Tuesday, August 25, 2009

An Idea Whose Time Had Come

Magnet # 19:  Yellowstone Moose Close-Up

Material:  Metal

Purchased by:  Mom & Dad

Back in 1916, on this very day, the National Park Service was founded, when president Woodrow Wilson signed the bill creating this organization.  However, Yellowstone wasn't officially made the first National Park until over half a year later. 

The wheels had been in motion for quite some time to create a federal agency to oversee the nation's parks.  As early as 1832, an artist named George Caitlin first proposed the idea.  Over time, more proponents arose, arguing the need for such an agency.  President Theodore Roosevelt was among them.

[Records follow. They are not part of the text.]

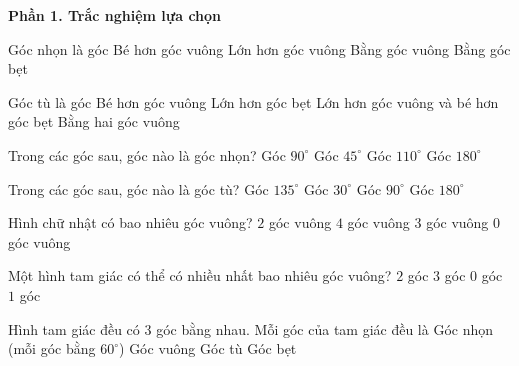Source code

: \textbf{Phần 1. Trắc nghiệm lựa chọn}

\begin{ex} %
Góc nhọn là góc
\choice
{\True Bé hơn góc vuông}
{Lớn hơn góc vuông}
{Bằng góc vuông}
{Bằng góc bẹt}
\end{ex}

\begin{ex} %
Góc tù là góc
\choice
{Bé hơn góc vuông}
{Lớn hơn góc bẹt}
{\True Lớn hơn góc vuông và bé hơn góc bẹt}
{Bằng hai góc vuông}
\end{ex}

\begin{ex} %
Trong các góc sau, góc nào là góc nhọn?
\choice
{Góc $90^\circ$}
{\True Góc $45^\circ$}
{Góc $110^\circ$}
{Góc $180^\circ$}
\end{ex}

\begin{ex} %
Trong các góc sau, góc nào là góc tù?
\choice
{\True Góc $135^\circ$}
{Góc $30^\circ$}
{Góc $90^\circ$}
{Góc $180^\circ$}
\end{ex}

\begin{ex} %
Hình chữ nhật có bao nhiêu góc vuông?
\choice
{$2$ góc vuông}
{\True $4$ góc vuông}
{$3$ góc vuông}
{$0$ góc vuông}
\end{ex}

\begin{ex} %
Một hình tam giác có thể có nhiều nhất bao nhiêu góc vuông?
\choice
{$2$ góc}
{$3$ góc}
{$0$ góc}
{\True $1$ góc}
\end{ex}

\begin{ex} %
Hình tam giác đều có 3 góc bằng nhau. Mỗi góc của tam giác đều là
\choice
{\True Góc nhọn (mỗi góc bằng $60^\circ$)}
{Góc vuông}
{Góc tù}
{Góc bẹt}
\end{ex}

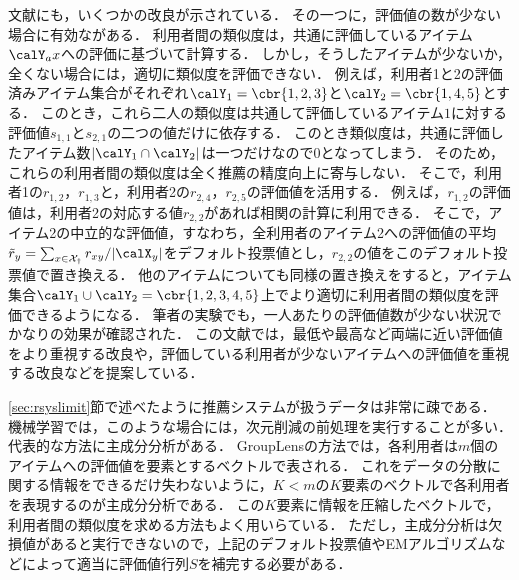 文献\cite{uai:98:01}にも，いくつかの改良が示されている．
その一つに，評価値の数が少ない場合に有効ながある．
利用者間の類似度は，共通に評価しているアイテム$\calY_ax$への評価に基づいて計算する．
しかし，そうしたアイテムが少ないか，全くない場合には，適切に類似度を評価できない．
例えば，利用者1と2の評価済みアイテム集合がそれぞれ$\calY_1=\cbr{1,2,3}$と$\calY_2=\cbr{1,4,5}$とする．
このとき，これら二人の類似度は共通して評価しているアイテム$1$に対する評価値$s_{1,1}$と$s_{2,1}$の二つの値だけに依存する．
このとき類似度は，共通に評価したアイテム数$|\calY_1\cap \calY_2|$は一つだけなので$0$となってしまう．
そのため，これらの利用者間の類似度は全く推薦の精度向上に寄与しない．
そこで，利用者1の$r_{1,2}$，$r_{1,3}$と，利用者2の$r_{2,4}$，$r_{2,5}$の評価値を活用する．
例えば，$r_{1,2}$の評価値は，利用者2の対応する値$r_{2,2}$があれば相関の計算に利用できる．
そこで，アイテム2の中立的な評価値，すなわち，全利用者のアイテム2への評価値の平均$\tilde{r}_y=\sum_{x\in\cal{X}_y} r_{xy}/|\calX_y|$をデフォルト投票値とし，$r_{2,2}$の値をこのデフォルト投票値で置き換える．
他のアイテムについても同様の置き換えをすると，アイテム集合$\calY_1\cup\calY_2=\cbr{1,2,3,4,5}$上でより適切に利用者間の類似度を評価できるようになる．
筆者の実験でも，一人あたりの評価値数が少ない状況でかなりの効果が確認された．
この文献\cite{uai:98:01}では，最低や最高など両端に近い評価値をより重視する改良や，評価している利用者が少ないアイテムへの評価値を重視する改良などを提案している．

\ref{sec:rsyslimit}節で述べたように推薦システムが扱うデータは非常に疎である．
機械学習では，このような場合には，次元削減の前処理を実行することが多い．
代表的な方法に主成分分析\cite{eb:053:00,jpublist:077x,jb:021:00}がある．
GroupLensの方法では，各利用者は$m$個のアイテムへの評価値を要素とするベクトルで表される．
これをデータの分散に関する情報をできるだけ失わないように，$K< m$の$K$要素のベクトルで各利用者を表現するのが主成分分析である．
この$K$要素に情報を圧縮したベクトルで，利用者間の類似度を求める方法もよく用いらている\cite{ec:007,sigir:06:01}．
ただし，主成分分析は欠損値があると実行できないので，上記のデフォルト投票値やEMアルゴリズムなどによって適当に評価値行列$S$を補完する必要がある．

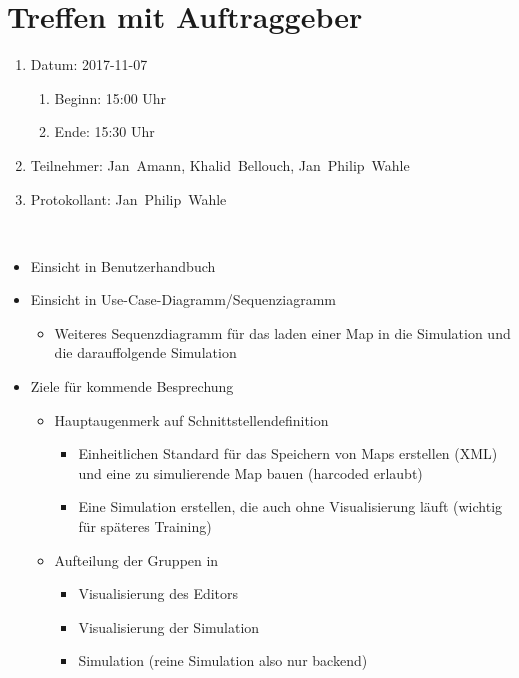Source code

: \pagebreak
\section[Treffen mit Auftraggeber - 2017-11-07]{Treffen mit Auftraggeber}

\begin{enumerate}
	\item Datum: 2017-11-07
	\begin{enumerate}[label*=\arabic*.]
		\item Beginn: 15:00 Uhr
		\item Ende: 15:30 Uhr
	\end{enumerate}
	
	\item Teilnehmer:
	\subitem Jan~Amann, Khalid~Bellouch, Jan~Philip~Wahle
	
	\item Protokollant: Jan~Philip~Wahle
\end{enumerate}
\ \\

\begin{itemize}
	\item Einsicht in Benutzerhandbuch
	\item Einsicht in Use-Case-Diagramm/Sequenziagramm
	\begin{itemize}
		\item Weiteres Sequenzdiagramm für das laden einer Map in die Simulation und die darauffolgende Simulation
	\end{itemize}
	\item Ziele für kommende Besprechung
	\begin{itemize}
		\item Hauptaugenmerk auf Schnittstellendefinition
		\begin{itemize}
			\item Einheitlichen Standard für das Speichern von Maps erstellen (XML) und eine zu simulierende Map bauen (harcoded erlaubt)
			\item Eine Simulation erstellen, die auch ohne Visualisierung läuft (wichtig für späteres Training)
		\end{itemize}
		\item Aufteilung der Gruppen in
		\begin{itemize}
			\item Visualisierung des Editors
			\item Visualisierung der Simulation
			\item Simulation (reine Simulation also nur backend)
		\end{itemize}
	\end{itemize}
\end{itemize}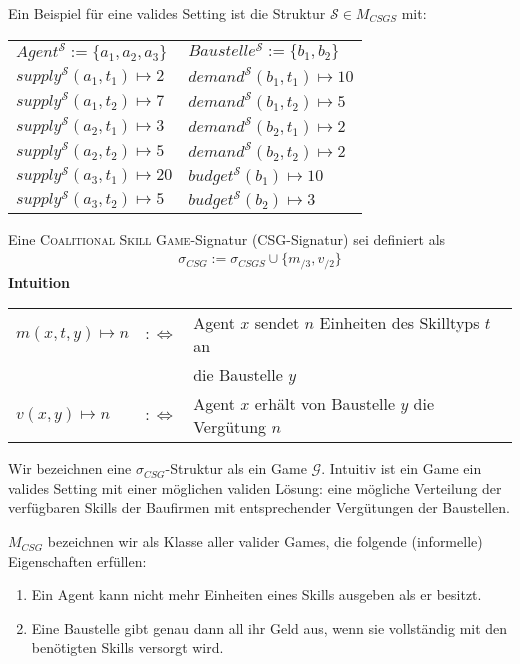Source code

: \begin{bsp}[]
  Ein Beispiel für eine valides Setting ist die Struktur $\mathcal{S}\in M_{CSGS}$ mit:\\

  \setlength{\tabcolsep}{24pt}
  \begin{tabular}{l|l}
    $Agent^\mathcal{S} := \{a_1, a_2, a_3\}$ & $Baustelle^\mathcal{S} := \{b_1, b_2\}$ \\
    $supply^\mathcal{S}(a_1, t_1)\mapsto 2 $ & $demand^\mathcal{S}(b_1, t_1)\mapsto 10$\\
    $supply^\mathcal{S}(a_1, t_2)\mapsto 7 $ & $demand^\mathcal{S}(b_1, t_2)\mapsto 5 $\\
    $supply^\mathcal{S}(a_2, t_1)\mapsto 3 $ & $demand^\mathcal{S}(b_2, t_1)\mapsto 2 $\\
    $supply^\mathcal{S}(a_2, t_2)\mapsto 5 $ & $demand^\mathcal{S}(b_2, t_2)\mapsto 2 $\\
    $supply^\mathcal{S}(a_3, t_1)\mapsto 20$ & $budget^\mathcal{S}(b_1)\mapsto 10$\\
    $supply^\mathcal{S}(a_3, t_2)\mapsto 5 $ & $budget^\mathcal{S}(b_2)\mapsto 3 $\\
  \end{tabular}
\end{bsp}

\begin{definition}[CSG]
  Eine \textsc{Coalitional Skill Game}-Signatur (CSG-Signatur) sei definiert als
  \begin{align*}
    \sigma_{CSG}:=\sigma_{CSGS}\cup\{m_{/3}, v_{/2}\}
  \end{align*}
  \textbf{Intuition} \\
    \begin{tabular}{lrl}
    $m(x, t, y)\mapsto n$&$:\Leftrightarrow$& Agent $x$ sendet $n$ Einheiten des Skilltyps $t$ an \\&&die Baustelle $y$ \\
    $v(x,y)\mapsto n$&$:\Leftrightarrow$& Agent $x$ erhält von Baustelle $y$ die Vergütung $n$
    \end{tabular}
\end{definition}

Wir bezeichnen eine $\sigma_{CSG}$-Struktur als ein Game $\mathcal{G}$. Intuitiv ist ein Game ein valides Setting mit einer möglichen validen Lösung: eine mögliche Verteilung der verfügbaren Skills der Baufirmen mit entsprechender Vergütungen der Baustellen.

$M_{CSG}$ bezeichnen wir als Klasse aller valider Games, die folgende (informelle) Eigenschaften erfüllen:
\begin{enumerate}
  \item Ein Agent kann nicht mehr Einheiten eines Skills ausgeben als er besitzt.
  \item Eine Baustelle gibt genau dann all ihr Geld aus, wenn sie vollständig mit den benötigten Skills versorgt wird.
\end{enumerate}

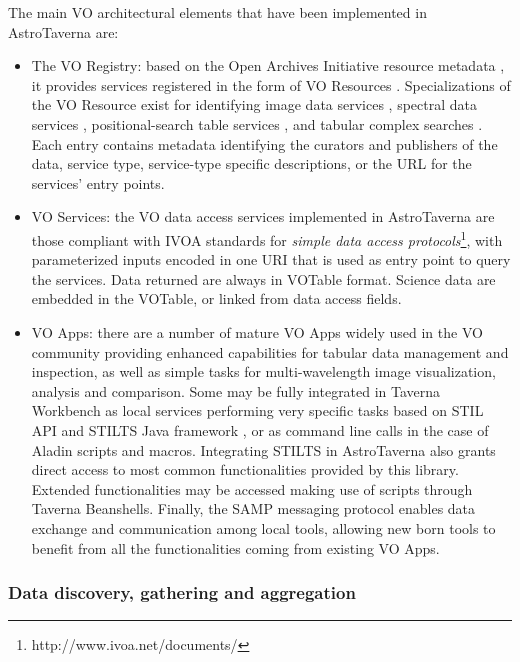 \documentclass{aa}
\begin{document}
The main VO architectural elements that have been implemented in AstroTaverna are:

\begin{itemize}
\item The VO Registry: based on the Open Archives Initiative resource metadata \citep{2002OAI-PMH},  it provides services registered in the form of VO Resources  \citep{Hanisch2007}. Specializations of the VO Resource exist for identifying image data services \citep[Simple Image Access Protocol;][]{Tody2009}, spectral data services \citep[Simple Spectral Access Protocol;][]{Tody2012}, positional-search table services \citep[ConeSearch Protocol;][]{Williams2008}, and tabular complex searches \citep[Tabular Access Protocol;][]{Dowler2010}. Each entry contains metadata identifying the curators and publishers of the data, service type, service-type specific descriptions, or the URL for the services’ entry points. 

\item VO Services: the VO data access services implemented in AstroTaverna are those compliant with IVOA standards for \textit{simple data access protocols}\footnote{http://www.ivoa.net/documents/}, with parameterized inputs encoded in one URI that is used as entry point to query the services. Data returned are always in VOTable format. Science data are embedded in the VOTable, or linked from data access fields.

\item VO Apps: there are a number of mature VO Apps widely used in the VO community providing enhanced capabilities for tabular data management and inspection, as well as simple tasks for multi-wavelength image visualization, analysis and comparison. Some may be fully integrated in Taverna Workbench as local services performing very specific tasks based on STIL API and STILTS Java framework \citep{Taylor2006}, or as command line calls in the case of Aladin scripts and macros. Integrating STILTS in AstroTaverna also grants direct access to most common functionalities provided by this library. Extended functionalities may be accessed making use of scripts through Taverna Beanshells. Finally, the SAMP \citep[Simple Application Messaging Protocol;][]{Taylor2012} messaging protocol enables data exchange and communication among local tools, allowing new born tools to benefit from all the functionalities coming from existing VO Apps.
\end{itemize}

\subsubsection{Data discovery, gathering and aggregation}
\label{DataDiscovery}
\end{document}
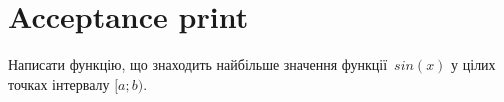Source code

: \documentclass[12pt]{article}
\begin{document}
\section*{Acceptance print}

Написати функцію, що знаходить найбільше значення функції~$sin(x)$ у цілих точках інтервалу $[a; b)$.


\end{document}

Part of the reason why the Service was so difficult to establish was that in flew in the face of a long-standing federal policy to have as few federal lands as possible.  The Feds wanted to only deal with Washington D.C. and a few military bases.  In their opinion, the states were more than welcome to all of the frustration and organization that accompanied land ownership.

But Yellowstone proved to be the catalyst that forced this organization into being.  First of all, it was not simply located in one state.  The majority was in Wyoming, but it did extend into Montana and Idaho.  And the states - which were just territories until 1889 and 1890 - were either incapable of managing the area or butting heads over just how to do so.  Then there were the visitors.  Tourists caused forest fires through their carelessness, hunted the wildlife, and removed natural parts of the land to take as souvenirs.  A few were even kidnapped by the Nez Perces as they evaded capture in 1877.  Clearly, something had to been done.  And with the creation of the National Park Service in 1916, it was.

Nowadays, the National Park System consists of almost 400 natural, cultural and recreational parks that span the country.  It's hard to imagine what would have happened without them.  Would areas like Yellowstone have been stripped of all natural resources for the profit of a few individuals?  Would certain species have gone extinct without these environs protecting them?  Would strip malls, factories, and urban blight occupy these areas now?  Thanks to the National Park System, we'll never know.


  1. Thanks for the info on Yellowstone - as usual you provide timely and interesting knowledge about each entry.

  2. i love the NPS! have you read the post about TR's birthplace on joymagnetism.com? she hearts the NPS more than anyone i know.

  3. Thank you both for the comments - I will have to recheck that on joymagnetism.com.